GOSR2 is involved in the transport of proteins from the cis/medial-Golgi to the trans-Golgi network . This process is essential for the proper functioning of the Golgi apparatus, which is responsible for modifying, sorting, and packaging proteins and lipids for secretion or delivery to other organelles . The protein encoded by GOSR2 is a part of the SNARE (Soluble NSF Attachment Protein Receptor) complex, which mediates the docking and fusion of vesicles originating from the endoplasmic reticulum (ER) with the Golgi apparatus .

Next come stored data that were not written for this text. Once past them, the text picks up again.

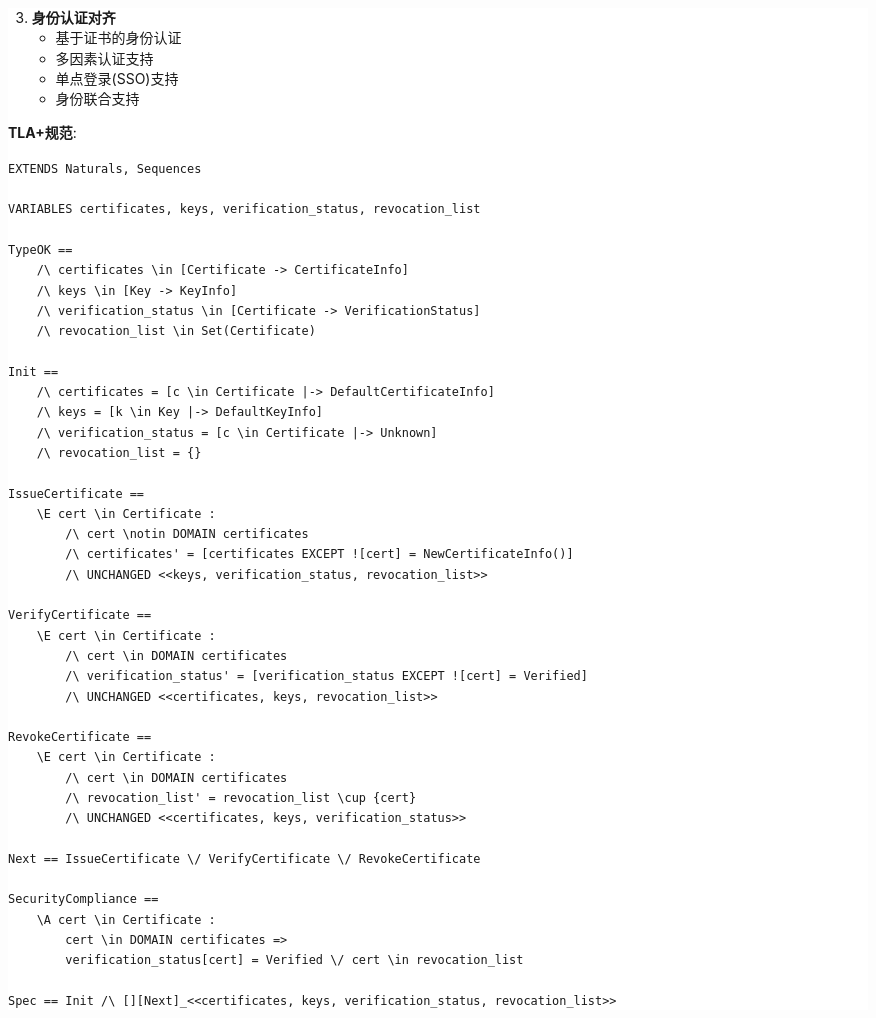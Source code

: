 3. **身份认证对齐**
   - 基于证书的身份认证
   - 多因素认证支持
   - 单点登录(SSO)支持
   - 身份联合支持

**TLA+规范**:

```tla
EXTENDS Naturals, Sequences

VARIABLES certificates, keys, verification_status, revocation_list

TypeOK == 
    /\ certificates \in [Certificate -> CertificateInfo]
    /\ keys \in [Key -> KeyInfo]
    /\ verification_status \in [Certificate -> VerificationStatus]
    /\ revocation_list \in Set(Certificate)

Init == 
    /\ certificates = [c \in Certificate |-> DefaultCertificateInfo]
    /\ keys = [k \in Key |-> DefaultKeyInfo]
    /\ verification_status = [c \in Certificate |-> Unknown]
    /\ revocation_list = {}

IssueCertificate == 
    \E cert \in Certificate :
        /\ cert \notin DOMAIN certificates
        /\ certificates' = [certificates EXCEPT ![cert] = NewCertificateInfo()]
        /\ UNCHANGED <<keys, verification_status, revocation_list>>

VerifyCertificate == 
    \E cert \in Certificate :
        /\ cert \in DOMAIN certificates
        /\ verification_status' = [verification_status EXCEPT ![cert] = Verified]
        /\ UNCHANGED <<certificates, keys, revocation_list>>

RevokeCertificate == 
    \E cert \in Certificate :
        /\ cert \in DOMAIN certificates
        /\ revocation_list' = revocation_list \cup {cert}
        /\ UNCHANGED <<certificates, keys, verification_status>>

Next == IssueCertificate \/ VerifyCertificate \/ RevokeCertificate

SecurityCompliance == 
    \A cert \in Certificate :
        cert \in DOMAIN certificates =>
        verification_status[cert] = Verified \/ cert \in revocation_list

Spec == Init /\ [][Next]_<<certificates, keys, verification_status, revocation_list>>
```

Mutations in the GOSR2 gene have been linked to several disorders, including North Sea progressive myoclonus epilepsy (NS-PME), a rare subtype of progressive myoclonus epilepsy prevalent in northern Europe . Additionally, due to its chromosomal location and trafficking function, GOSR2 may be involved in familial essential hypertension . The gene has three transcript variants encoding different isoforms, which adds to its functional diversity .
The study of GOSR2 and its recombinant forms is significant for understanding the molecular mechanisms underlying vesicular trafficking and its associated disorders. Human recombinant GOSR2 is used in various research applications, including the study of protein transport, Golgi apparatus function, and the development of therapeutic interventions for related genetic disorders.